The Atlantic’s CEO Nick Thompson explained the logic: “Because of the damages that can be done when you let all your content be scraped, because of all the leverage you lose, there will be worthy products that you previously gave your data to and now you can’t.”[s]
This is understandable. But it is also shortsighted. The leverage being preserved is leverage over AI licensing negotiations. The cost is the public record itself. Publishers are optimizing for a revenue stream that may or may not materialize while undermining the journalism archive preservation their readers depend on.

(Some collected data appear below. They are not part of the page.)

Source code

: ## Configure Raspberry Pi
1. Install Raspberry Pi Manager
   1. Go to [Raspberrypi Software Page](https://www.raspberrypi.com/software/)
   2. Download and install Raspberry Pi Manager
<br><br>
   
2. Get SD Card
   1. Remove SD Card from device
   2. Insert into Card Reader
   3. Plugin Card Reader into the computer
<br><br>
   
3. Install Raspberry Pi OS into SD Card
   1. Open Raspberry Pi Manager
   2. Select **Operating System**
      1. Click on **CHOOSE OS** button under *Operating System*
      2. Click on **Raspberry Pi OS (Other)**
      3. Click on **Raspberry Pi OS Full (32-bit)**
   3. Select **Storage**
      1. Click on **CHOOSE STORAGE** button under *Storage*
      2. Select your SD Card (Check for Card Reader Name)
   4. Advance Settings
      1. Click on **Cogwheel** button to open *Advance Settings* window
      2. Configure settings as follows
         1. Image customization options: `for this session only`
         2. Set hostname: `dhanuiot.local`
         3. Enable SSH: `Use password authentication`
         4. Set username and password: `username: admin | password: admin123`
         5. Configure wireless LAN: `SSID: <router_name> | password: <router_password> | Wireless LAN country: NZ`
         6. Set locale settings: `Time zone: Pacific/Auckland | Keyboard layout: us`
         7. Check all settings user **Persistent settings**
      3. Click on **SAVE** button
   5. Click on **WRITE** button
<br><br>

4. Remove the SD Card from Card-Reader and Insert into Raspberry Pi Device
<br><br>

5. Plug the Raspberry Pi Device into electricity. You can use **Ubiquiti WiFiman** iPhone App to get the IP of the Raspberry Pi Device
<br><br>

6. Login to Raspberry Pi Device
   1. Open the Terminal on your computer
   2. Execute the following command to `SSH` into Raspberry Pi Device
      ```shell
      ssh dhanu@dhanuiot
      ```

Meanwhile, government data breaches expose millions of citizens to identity theft and surveillance, demonstrating that centralized digital infrastructure is inherently fragile. The lesson extends to journalism: relying on any single preservation mechanism is a risk.
What Should Change
First, news organizations should separate AI licensing negotiations from archive access. Blocking the Internet Archive does not prevent AI scraping; it undermines journalism archive preservation. These are different problems requiring different solutions.

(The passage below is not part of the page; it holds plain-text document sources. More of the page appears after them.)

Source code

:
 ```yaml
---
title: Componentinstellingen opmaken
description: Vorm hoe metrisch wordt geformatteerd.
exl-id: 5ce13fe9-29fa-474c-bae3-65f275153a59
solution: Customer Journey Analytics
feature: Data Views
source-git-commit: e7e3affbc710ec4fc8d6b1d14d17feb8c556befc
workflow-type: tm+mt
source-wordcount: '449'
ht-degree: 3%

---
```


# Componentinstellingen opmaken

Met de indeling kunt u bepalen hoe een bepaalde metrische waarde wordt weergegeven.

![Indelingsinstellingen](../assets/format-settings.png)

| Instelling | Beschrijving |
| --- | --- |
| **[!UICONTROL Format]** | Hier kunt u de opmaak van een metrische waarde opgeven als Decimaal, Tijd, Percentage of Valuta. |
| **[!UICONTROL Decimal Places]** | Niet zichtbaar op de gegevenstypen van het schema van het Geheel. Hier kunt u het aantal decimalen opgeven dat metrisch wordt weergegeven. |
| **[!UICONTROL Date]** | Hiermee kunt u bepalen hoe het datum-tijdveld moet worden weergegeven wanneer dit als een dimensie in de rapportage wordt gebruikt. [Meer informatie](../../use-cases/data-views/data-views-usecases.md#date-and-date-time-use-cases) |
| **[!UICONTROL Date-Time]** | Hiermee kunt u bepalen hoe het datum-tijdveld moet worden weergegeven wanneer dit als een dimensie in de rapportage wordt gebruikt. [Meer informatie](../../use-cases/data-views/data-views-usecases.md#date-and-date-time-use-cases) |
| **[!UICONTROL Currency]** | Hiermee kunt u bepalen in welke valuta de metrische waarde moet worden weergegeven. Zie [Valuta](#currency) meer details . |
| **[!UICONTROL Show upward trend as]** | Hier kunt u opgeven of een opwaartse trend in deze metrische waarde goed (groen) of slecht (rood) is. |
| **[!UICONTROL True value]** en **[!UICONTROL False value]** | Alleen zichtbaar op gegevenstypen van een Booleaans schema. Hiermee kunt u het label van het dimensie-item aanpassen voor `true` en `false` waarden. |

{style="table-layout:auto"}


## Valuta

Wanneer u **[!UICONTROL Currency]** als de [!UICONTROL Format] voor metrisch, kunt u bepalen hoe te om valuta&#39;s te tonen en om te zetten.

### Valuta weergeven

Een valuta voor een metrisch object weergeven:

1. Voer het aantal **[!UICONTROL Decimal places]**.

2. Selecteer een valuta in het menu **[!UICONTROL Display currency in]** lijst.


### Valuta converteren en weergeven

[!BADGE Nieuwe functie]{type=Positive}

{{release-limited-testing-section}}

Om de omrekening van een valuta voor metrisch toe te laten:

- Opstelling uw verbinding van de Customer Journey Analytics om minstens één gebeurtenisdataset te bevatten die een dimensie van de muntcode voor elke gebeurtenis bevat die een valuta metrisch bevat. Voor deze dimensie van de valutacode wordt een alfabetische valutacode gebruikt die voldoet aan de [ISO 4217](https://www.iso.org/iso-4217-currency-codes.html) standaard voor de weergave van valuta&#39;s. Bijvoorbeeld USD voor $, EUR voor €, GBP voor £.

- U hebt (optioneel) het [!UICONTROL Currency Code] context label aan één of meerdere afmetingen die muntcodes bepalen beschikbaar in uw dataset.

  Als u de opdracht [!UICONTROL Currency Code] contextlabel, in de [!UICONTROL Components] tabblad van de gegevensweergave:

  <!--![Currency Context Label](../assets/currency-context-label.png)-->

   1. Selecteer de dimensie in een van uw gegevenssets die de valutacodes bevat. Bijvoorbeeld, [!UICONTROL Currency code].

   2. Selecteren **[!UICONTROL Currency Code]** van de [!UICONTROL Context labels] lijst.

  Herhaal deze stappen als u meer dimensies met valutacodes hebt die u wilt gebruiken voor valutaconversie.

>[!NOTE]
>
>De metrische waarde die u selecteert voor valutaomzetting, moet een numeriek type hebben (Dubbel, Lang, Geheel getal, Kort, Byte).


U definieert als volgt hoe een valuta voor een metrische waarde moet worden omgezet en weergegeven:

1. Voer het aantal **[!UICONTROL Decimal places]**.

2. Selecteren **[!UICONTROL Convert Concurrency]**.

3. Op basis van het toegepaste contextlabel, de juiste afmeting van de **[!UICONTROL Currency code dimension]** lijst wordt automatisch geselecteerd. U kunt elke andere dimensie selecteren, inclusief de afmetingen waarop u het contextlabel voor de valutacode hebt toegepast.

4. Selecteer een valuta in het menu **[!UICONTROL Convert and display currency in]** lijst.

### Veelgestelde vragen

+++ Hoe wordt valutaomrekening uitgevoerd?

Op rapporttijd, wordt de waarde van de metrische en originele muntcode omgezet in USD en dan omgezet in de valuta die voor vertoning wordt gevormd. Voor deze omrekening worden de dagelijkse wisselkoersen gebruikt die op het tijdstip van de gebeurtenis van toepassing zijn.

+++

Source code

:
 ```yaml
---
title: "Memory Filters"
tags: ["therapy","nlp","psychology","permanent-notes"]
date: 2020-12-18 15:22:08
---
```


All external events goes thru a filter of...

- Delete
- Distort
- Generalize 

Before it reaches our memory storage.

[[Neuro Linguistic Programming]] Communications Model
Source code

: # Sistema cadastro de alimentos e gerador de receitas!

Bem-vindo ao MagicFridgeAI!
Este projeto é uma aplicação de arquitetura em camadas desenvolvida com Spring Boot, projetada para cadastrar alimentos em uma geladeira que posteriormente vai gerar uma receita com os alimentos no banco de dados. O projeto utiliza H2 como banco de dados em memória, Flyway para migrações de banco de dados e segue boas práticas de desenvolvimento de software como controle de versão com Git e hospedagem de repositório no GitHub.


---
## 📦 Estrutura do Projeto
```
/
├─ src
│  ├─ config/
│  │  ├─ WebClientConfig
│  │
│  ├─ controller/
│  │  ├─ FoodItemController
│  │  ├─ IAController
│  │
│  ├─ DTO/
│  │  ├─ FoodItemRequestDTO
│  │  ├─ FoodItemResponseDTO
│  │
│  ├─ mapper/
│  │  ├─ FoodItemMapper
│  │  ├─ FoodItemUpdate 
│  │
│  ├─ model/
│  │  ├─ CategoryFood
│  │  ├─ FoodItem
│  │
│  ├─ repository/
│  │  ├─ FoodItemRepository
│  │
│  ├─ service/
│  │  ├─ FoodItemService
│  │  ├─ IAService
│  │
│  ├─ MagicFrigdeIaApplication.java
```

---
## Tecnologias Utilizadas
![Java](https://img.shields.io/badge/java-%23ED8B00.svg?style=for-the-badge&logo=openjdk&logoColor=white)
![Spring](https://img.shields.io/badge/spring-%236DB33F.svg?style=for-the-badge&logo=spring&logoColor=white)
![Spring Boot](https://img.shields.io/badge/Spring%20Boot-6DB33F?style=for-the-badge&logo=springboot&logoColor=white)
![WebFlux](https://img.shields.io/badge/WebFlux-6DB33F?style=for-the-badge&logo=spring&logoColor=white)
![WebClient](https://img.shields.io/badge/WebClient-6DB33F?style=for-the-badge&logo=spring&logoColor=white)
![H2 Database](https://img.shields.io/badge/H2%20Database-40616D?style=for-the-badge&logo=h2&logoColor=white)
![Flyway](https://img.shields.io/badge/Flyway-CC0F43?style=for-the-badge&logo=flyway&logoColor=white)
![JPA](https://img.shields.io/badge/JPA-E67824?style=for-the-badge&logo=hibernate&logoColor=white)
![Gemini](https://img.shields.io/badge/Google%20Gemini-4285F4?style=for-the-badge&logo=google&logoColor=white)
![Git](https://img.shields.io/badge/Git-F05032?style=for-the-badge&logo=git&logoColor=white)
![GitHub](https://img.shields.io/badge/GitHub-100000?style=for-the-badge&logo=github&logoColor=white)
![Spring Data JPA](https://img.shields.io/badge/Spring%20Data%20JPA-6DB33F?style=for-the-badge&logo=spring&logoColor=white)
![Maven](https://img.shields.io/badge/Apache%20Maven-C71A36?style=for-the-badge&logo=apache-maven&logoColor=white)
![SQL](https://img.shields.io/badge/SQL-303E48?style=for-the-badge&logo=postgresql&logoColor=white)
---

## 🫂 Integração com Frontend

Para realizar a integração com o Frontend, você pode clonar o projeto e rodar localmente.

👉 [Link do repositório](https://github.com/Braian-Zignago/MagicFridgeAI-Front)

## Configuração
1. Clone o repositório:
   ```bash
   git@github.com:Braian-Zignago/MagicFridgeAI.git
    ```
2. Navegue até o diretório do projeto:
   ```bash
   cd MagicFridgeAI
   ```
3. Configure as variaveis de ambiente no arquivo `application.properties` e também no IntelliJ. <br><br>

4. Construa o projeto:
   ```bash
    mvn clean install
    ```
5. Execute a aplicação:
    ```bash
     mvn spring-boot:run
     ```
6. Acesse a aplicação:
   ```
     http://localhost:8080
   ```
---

Second, independent journalists should build infrastructure they control. This means self-hosted websites, email lists they own, archives on decentralized storage. Ghost, WordPress, IPFS: the tools exist.
Third, funders and foundations should support journalism archive preservation directly. In December 2025, the Internet Archive partnered with the Poynter Institute and Investigative Reporters and Editors on an initiative that aims to train 300 newsrooms in digital preservation and in using the Internet Archive’s services by the end of 2027.[s] It needs to scale.

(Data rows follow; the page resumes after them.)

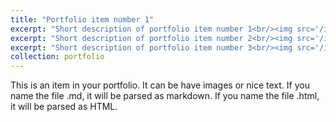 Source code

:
 ```yaml
---
title: "Portfolio item number 1"
excerpt: "Short description of portfolio item number 1<br/><img src='/images/500x300.png'>"
excerpt: "Short description of portfolio item number 2<br/><img src='/images/500x300.png'>"
excerpt: "Short description of portfolio item number 3<br/><img src='/images/500x300.png'>"
collection: portfolio
---
```


This is an item in your portfolio. It can be have images or nice text. If you name the file .md, it will be parsed as markdown. If you name the file .html, it will be parsed as HTML. 

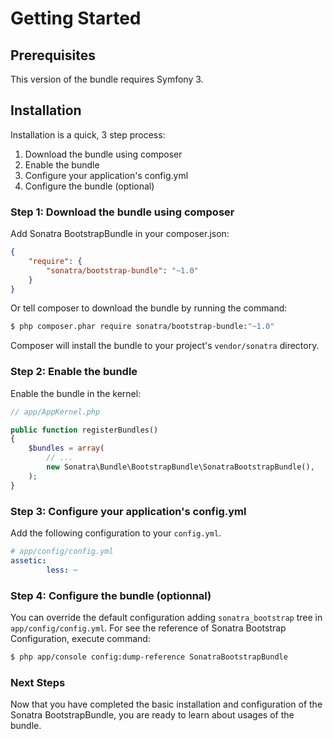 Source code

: Getting Started
===============

## Prerequisites

This version of the bundle requires Symfony 3.

## Installation

Installation is a quick, 3 step process:

1. Download the bundle using composer
2. Enable the bundle
3. Configure your application's config.yml
4. Configure the bundle (optional)

### Step 1: Download the bundle using composer

Add Sonatra BootstrapBundle in your composer.json:

```json
{
    "require": {
        "sonatra/bootstrap-bundle": "~1.0"
    }
}
```

Or tell composer to download the bundle by running the command:

```bash
$ php composer.phar require sonatra/bootstrap-bundle:"~1.0"
```

Composer will install the bundle to your project's `vendor/sonatra` directory.

### Step 2: Enable the bundle

Enable the bundle in the kernel:

```php
// app/AppKernel.php

public function registerBundles()
{
    $bundles = array(
        // ...
        new Sonatra\Bundle\BootstrapBundle\SonatraBootstrapBundle(),
    );
}
```

### Step 3: Configure your application's config.yml

Add the following configuration to your `config.yml`.

```yaml
# app/config/config.yml
assetic:
        less: ~
```

### Step 4: Configure the bundle (optionnal)

You can override the default configuration adding `sonatra_bootstrap` tree in `app/config/config.yml`.
For see the reference of Sonatra Bootstrap Configuration, execute command:

```bash
$ php app/console config:dump-reference SonatraBootstrapBundle 
```

### Next Steps

Now that you have completed the basic installation and configuration of the
Sonatra BootstrapBundle, you are ready to learn about usages of the bundle.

Fourth, newsrooms should treat their archives as institutional assets. The Reuters Institute documented how The Economist, Charlie Hebdo, and Nigeria’s Archivi.ng are reviving their archives as editorial tools. “The first thing newsrooms can start by doing is making it ridiculously easy for their own journalists to discover their internal archives,” said Fu’ad Lawal of Archivi.ng.[s]
Charlie Hebdo uses its archives to onboard new journalists, connecting them to the publication’s history and editorial identity. “Many of our readers have followed the paper for decades. They often know the paper better than we do. So when we receive criticism, it helps to understand where it’s coming from, historically.”[s]
The Opening
There is a structural opportunity in the chaos. Social media’s credibility collapse creates demand for verified, community-rooted journalism. “In 2026, social media platforms will face a significant supply problem: The supply is increasingly fake, and the fake is increasingly indistinguishable from the real,” wrote Suffolk University professor Jonas Kaiser.[s]
Kaiser argued that as social media embraces inauthenticity, community-focused journalism will find both an audience and a renewed democratic purpose.[s]
This is the moment for journalism archive preservation to become a movement priority, not an afterthought. The journalists who control their own infrastructure, who maintain their own archives, who build direct relationships with their communities: they will be the ones still publishing when the platforms have moved on.
When the record disappears, the ability to hold power accountable disappears with it.
The choice is not between protecting content from AI and preserving it for history. The choice is whether to own your infrastructure or rent it from entities that will eventually optimize against your interests. Independent journalism has always required independence. Now it requires independent archives.